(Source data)
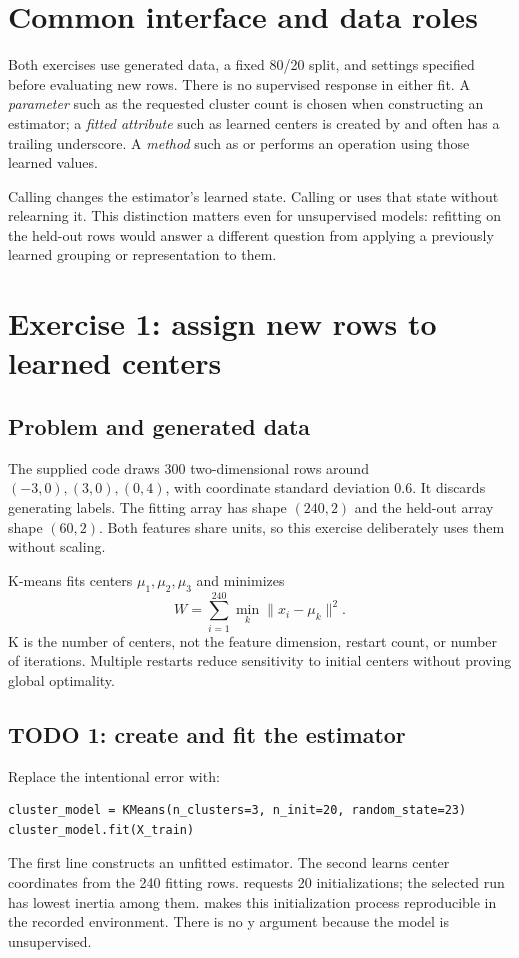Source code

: 

\section*{Common interface and data roles}
Both exercises use generated data, a fixed 80/20 split, and settings specified before evaluating new rows.
There is no supervised response in either fit. A \emph{parameter} such as the requested cluster count is chosen when constructing
an estimator; a \emph{fitted attribute} such as learned centers is created by  and often has a trailing underscore.
A \emph{method} such as  or  performs an operation using those learned values.

Calling  changes the estimator's learned state. Calling  or  uses that state without relearning it.
This distinction matters even for unsupervised models: refitting on the held-out rows would answer a different question from
applying a previously learned grouping or representation to them.

\section{Exercise 1: assign new rows to learned centers}
\subsection{Problem and generated data}
The supplied code draws 300 two-dimensional rows around $(-3,0),(3,0),(0,4)$, with coordinate standard deviation 0.6.
It discards generating labels. The fitting array has shape $(240,2)$ and the held-out array shape $(60,2)$.
Both features share units, so this exercise deliberately uses them without scaling.

K-means fits centers $\mu_1,\mu_2,\mu_3$ and minimizes
\[W=\sum_{i=1}^{240}\min_k\|x_i-\mu_k\|^2.\]
K is the number of centers, not the feature dimension, restart count, or number of iterations.
Multiple restarts reduce sensitivity to initial centers without proving global optimality.

\subsection{TODO 1: create and fit the estimator}
Replace the intentional error with:
\begin{lstlisting}
cluster_model = KMeans(n_clusters=3, n_init=20, random_state=23)
cluster_model.fit(X_train)
\end{lstlisting}
The first line constructs an unfitted estimator. The second learns center coordinates from the 240 fitting rows.
 requests 20 initializations; the selected run has lowest inertia among them.
 makes this initialization process reproducible in the recorded environment.
There is no y argument because the model is unsupervised.

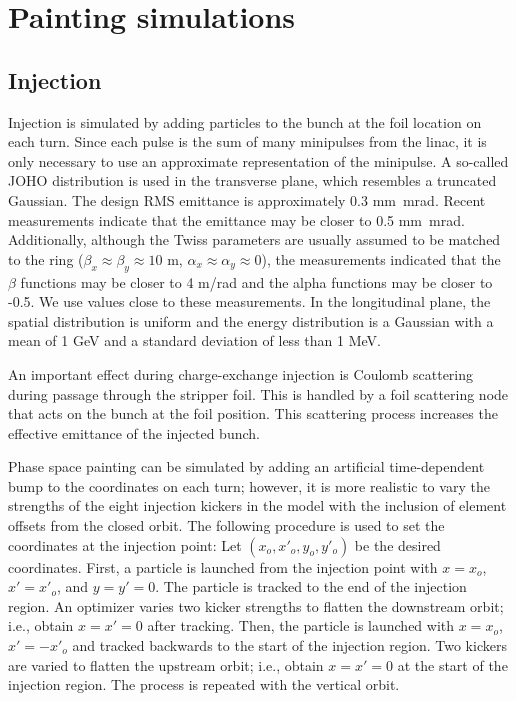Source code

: \section{Painting simulations}

\subsection{Injection}

Injection is simulated by adding particles to the bunch at the foil location on each turn. Since each pulse is the sum of many minipulses from the linac, it is only necessary to use an approximate representation of the minipulse. A so-called JOHO distribution is used in the transverse plane, which resembles a truncated Gaussian. The design RMS emittance is approximately 0.3 mm~mrad. Recent measurements indicate that the emittance may be closer to 0.5 mm~mrad. Additionally, although the Twiss parameters are usually assumed to be matched to the ring ($\beta_x \approx \beta_y \approx 10$ m, $\alpha_x \approx \alpha_y \approx 0$), the measurements indicated that the $\beta$ functions may be closer to 4 m/rad and the alpha functions may be closer to -0.5. We use values close to these measurements. In the longitudinal plane, the spatial distribution is uniform and the energy distribution is a Gaussian with a mean of 1 GeV and a standard deviation of less than 1 MeV.

An important effect during charge-exchange injection is Coulomb scattering during passage through the stripper foil. This is handled by a foil scattering node that acts on the bunch at the foil position. This scattering process increases the effective emittance of the injected bunch.

Phase space painting can be simulated by adding an artificial time-dependent bump to the coordinates on each turn; however, it is more realistic to vary the strengths of the eight injection kickers in the model with the inclusion of element offsets from the closed orbit. The following procedure is used to set the coordinates at the injection point: Let $(x_o, x'_o, y_o, y'_o)$ be the desired coordinates. First, a particle is launched from the injection point with $x = x_o$, $x' = x'_o$, and $y = y' = 0$. The particle is tracked to the end of the injection region. An optimizer varies two kicker strengths to flatten the downstream orbit; i.e., obtain $x = x' = 0$ after tracking. Then, the particle is launched with $x = x_o$, $x' = -x'_o$ and tracked backwards to the start of the injection region. Two kickers are varied to flatten the upstream orbit; i.e., obtain $x = x' = 0$ at the start of the injection region. The process is repeated with the vertical orbit.


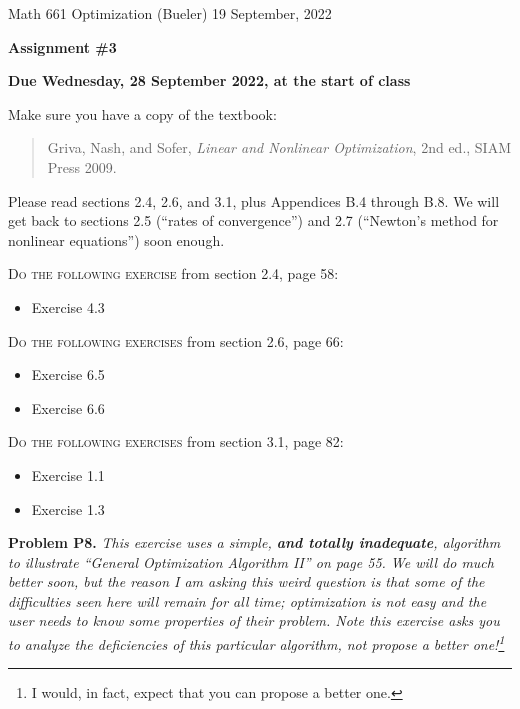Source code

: \documentclass[12pt]{amsart}
\newcommand{\prob}[1]{\bigskip\noindent\textbf{#1}\quad }
\begin{document}
\scriptsize \noindent Math 661 Optimization (Bueler) \hfill 19 September, 2022
\normalsize

\medskip\bigskip

\Large\centerline{\textbf{Assignment \#3}}
\large
\bigskip

\centerline{\textbf{Due Wednesday, 28 September 2022, at the start of class}}
\bigskip
\normalsize

\thispagestyle{empty}

\bigskip
\noindent Make sure you have a copy of the textbook:

\begin{quote}
Griva, Nash, and Sofer, \emph{Linear and Nonlinear Optimization}, 2nd ed., SIAM Press 2009.
\end{quote}

\noindent Please read sections 2.4, 2.6, and 3.1, plus Appendices B.4 through B.8.  We will get back to sections 2.5 (``rates of convergence'') and 2.7 (``Newton's method for nonlinear equations'') soon enough.

\bigskip
\noindent \textsc{Do the following exercise} from section 2.4, page 58:

\begin{itemize}
\item Exercise 4.3
\end{itemize}

\bigskip
\noindent \textsc{Do the following exercises} from section 2.6, page 66:

\begin{itemize}
\item Exercise 6.5
\item Exercise 6.6
\end{itemize}

\bigskip
\noindent \textsc{Do the following exercises} from section 3.1, page 82:

\begin{itemize}
\item Exercise 1.1
\item Exercise 1.3
\end{itemize}

\prob{Problem P8.}  \emph{This exercise uses a simple, \textbf{\emph{and totally inadequate}}, algorithm to illustrate ``General Optimization Algorithm II'' on page 55.  We will do much better soon, but the reason I am asking this weird question is that some of the difficulties seen here will remain for all time; optimization is not easy and the user needs to know some properties of their problem.  Note this exercise asks you to analyze the deficiencies of this particular algorithm, not propose a better one!\footnote{I would, in fact, expect that you can propose a better one.}}
\end{document}
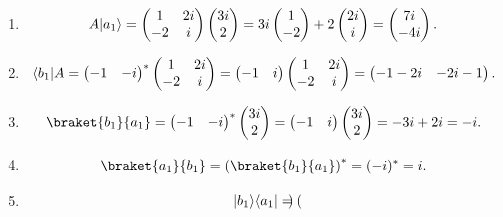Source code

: \documentclass[11pt, letterpaper]{article}
\begin{document}
\begin{enumerate}
\[		.\]
	\item 
		\[
			A \ket{a_1} =\begin{pmatrix}
			1 & 2i \\
			-2 & i
			\end{pmatrix}\begin{pmatrix}
			3i \\
			2
			\end{pmatrix}=3i\begin{pmatrix}
			1 \\
			-2
			\end{pmatrix}+2 \begin{pmatrix}
			2i \\
			i
			\end{pmatrix}=\begin{pmatrix}
			7i \\
			-4i
			\end{pmatrix}
		.\]
	\item 
		\[
			\bra{b_1} A = \begin{pmatrix}
			-1 & -i
			\end{pmatrix}^* \begin{pmatrix}
			1 & 2i \\
			-2 & i
			\end{pmatrix} = \begin{pmatrix}
			-1 & i
			\end{pmatrix} \begin{pmatrix}
			1 & 2i \\
			-2 & i
			\end{pmatrix}=\begin{pmatrix}
			-1-2i & -2i-1
			\end{pmatrix}
		.\]
	\item 
		\[
			\braket{b_1}{a_1} =\begin{pmatrix}
			-1 & -i
			\end{pmatrix}^* \begin{pmatrix}
			3i \\
			2
			\end{pmatrix}=\begin{pmatrix}
			-1 & i
			\end{pmatrix}\begin{pmatrix}
			3i \\
			2
			\end{pmatrix}=-3i+2i=-i
		.\]
	\item
		\[
			\braket{a_1}{b_1} =\left( \braket{b_1}{a_1}  \right)^* = (-i)^*=i
		.\]
	\item 
		\[
			\ket{b_1} \bra{a_1} = \begin{pmatrix}

\end{pmatrix}\]
\end{enumerate}
\end{document}
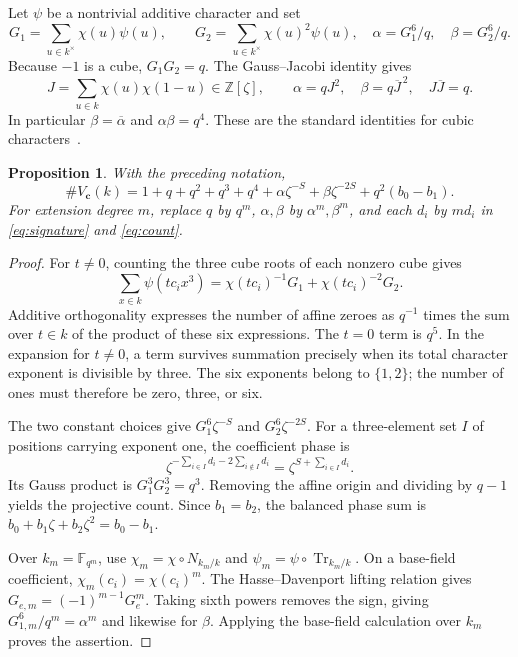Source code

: \documentclass[11pt]{article}
\newtheorem{proposition}[theorem]{Proposition}
\theoremstyle{remark}\newtheorem{remark}[theorem]{Remark}
\newcommand{\F}{\mathbb F}\newcommand{\PP}{\mathbb P}\newcommand{\Z}{\mathbb Z}
\begin{document}
Let $\psi$ be a nontrivial additive character and set
\[
G_1=\sum_{u\in k^\times}\chi(u)\psi(u),\qquad
G_2=\sum_{u\in k^\times}\chi(u)^2\psi(u),\quad
\alpha=G_1^6/q,\quad\beta=G_2^6/q.
\]
Because $-1$ is a cube, $G_1G_2=q$. The Gauss--Jacobi identity gives
\[
J=\sum_{u\in k}\chi(u)\chi(1-u)\in\Z[\zeta],\qquad
\alpha=qJ^2,\quad \beta=q\overline J^{\,2},\quad J\overline J=q.
\]
In particular $\beta=\overline\alpha$ and $\alpha\beta=q^4$. These are the standard identities for cubic characters~\cite{weil,gy}.

\begin{proposition}\label{prop:points}
With the preceding notation,
\begin{equation}\label{eq:count}
\#V_{\boldsymbol c}(k)=1+q+q^2+q^3+q^4+
\alpha\zeta^{-S}+\beta\zeta^{-2S}+q^2(b_0-b_1).
\end{equation}
For extension degree $m$, replace $q$ by $q^m$, $\alpha,\beta$ by $\alpha^m,\beta^m$, and each $d_i$ by $m d_i$ in \eqref{eq:signature} and \eqref{eq:count}.
\end{proposition}
\begin{proof}
For $t\ne0$, counting the three cube roots of each nonzero cube gives
\[
\sum_{x\in k}\psi(t c_i x^3)=\chi(tc_i)^{-1}G_1+\chi(tc_i)^{-2}G_2.
\]
Additive orthogonality expresses the number of affine zeroes as $q^{-1}$ times the sum over $t\in k$ of the product of these six expressions. The $t=0$ term is $q^5$. In the expansion for $t\ne0$, a term survives summation precisely when its total character exponent is divisible by three. The six exponents belong to $\{1,2\}$; the number of ones must therefore be zero, three, or six.

The two constant choices give $G_1^6\zeta^{-S}$ and $G_2^6\zeta^{-2S}$. For a three-element set $I$ of positions carrying exponent one, the coefficient phase is
\[
\zeta^{-\sum_{i\in I}d_i-2\sum_{i\notin I}d_i}
=\zeta^{S+\sum_{i\in I}d_i}.
\]
Its Gauss product is $G_1^3G_2^3=q^3$. Removing the affine origin and dividing by $q-1$ yields the projective count. Since $b_1=b_2$, the balanced phase sum is $b_0+b_1\zeta+b_2\zeta^2=b_0-b_1$.

Over $k_m=\F_{q^m}$, use $\chi_m=\chi\circ N_{k_m/k}$ and $\psi_m=\psi\circ\operatorname{Tr}_{k_m/k}$. On a base-field coefficient, $\chi_m(c_i)=\chi(c_i)^m$. The Hasse--Davenport lifting relation gives $G_{e,m}=(-1)^{m-1}G_e^m$. Taking sixth powers removes the sign, giving $G_{1,m}^6/q^m=\alpha^m$ and likewise for $\beta$. Applying the base-field calculation over $k_m$ proves the assertion.
\end{proof}
\end{document}
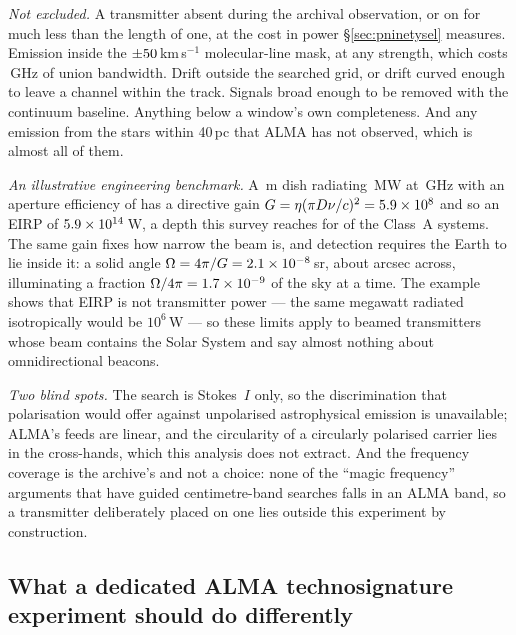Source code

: \noindent\emph{Not excluded.} A transmitter absent during the archival
observation, or on for much less than the length of one, at the cost in power
\S\ref{sec:pninetysel} measures. Emission inside the
$\pm\MaskHalfKms$\,km\,s$^{-1}$ molecular-line mask, at any strength, which
costs \FrMaskLostGHz\,GHz of union bandwidth. Drift outside the searched grid, or
drift curved enough to leave a channel within the track. Signals broad enough
to be removed with the continuum baseline. Anything below a window's own
completeness. And any emission from the \NGaiaCensus{} stars within 40\,pc
that ALMA has not observed, which is almost all of them.

\noindent\emph{An illustrative engineering benchmark.} A \BenchDiam\,m dish
radiating \BenchPowerMW\,MW at \BenchFreqGHz\,GHz with an aperture efficiency
of \BenchEta{} has a directive gain $G=\eta(\pi D\nu/c)^{2}=\BenchGain$ and so
an EIRP of $\BenchEirp$\,W, a depth this survey reaches for \BenchNSysA{} of
the \NSysClassA{} Class~A systems. The same gain fixes how narrow the beam is,
and detection requires the Earth to lie inside it: a solid angle
$\Omega=4\pi/G=\BmOmegaSr$\,sr, about \BmArcsec{} arcsec across, illuminating a
fraction $\Omega/4\pi=\BmSkyFrac$ of the sky at a time. The example shows that EIRP is not transmitter power --- the
same megawatt radiated isotropically would be $10^{6}$\,W --- so these limits
apply to beamed transmitters whose beam contains the Solar System and say
almost nothing about omnidirectional beacons.

\noindent\emph{Two blind spots.} The search is Stokes~$I$ only, so the
discrimination that polarisation would offer against unpolarised
astrophysical emission is unavailable; ALMA's feeds are linear, and the
circularity of a circularly polarised carrier lies in the cross-hands, which
this analysis does not extract. And the frequency coverage is the archive's
and not a choice: none of the ``magic frequency'' arguments that have guided
centimetre-band searches falls in an ALMA band, so a transmitter deliberately
placed on one lies outside this experiment by construction.

\subsection{What a dedicated ALMA technosignature experiment should do
differently}
\label{sec:future}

◆ YOUR GOAL
What lines above contain the string "qquad"? Copy all of them.

◆ THE COMPLETED TASK
G_1=\sum_{u\in k^\times}\chi(u)\psi(u),\qquad
J=\sum_{u\in k}\chi(u)\chi(1-u)\in\Z[\zeta],\qquad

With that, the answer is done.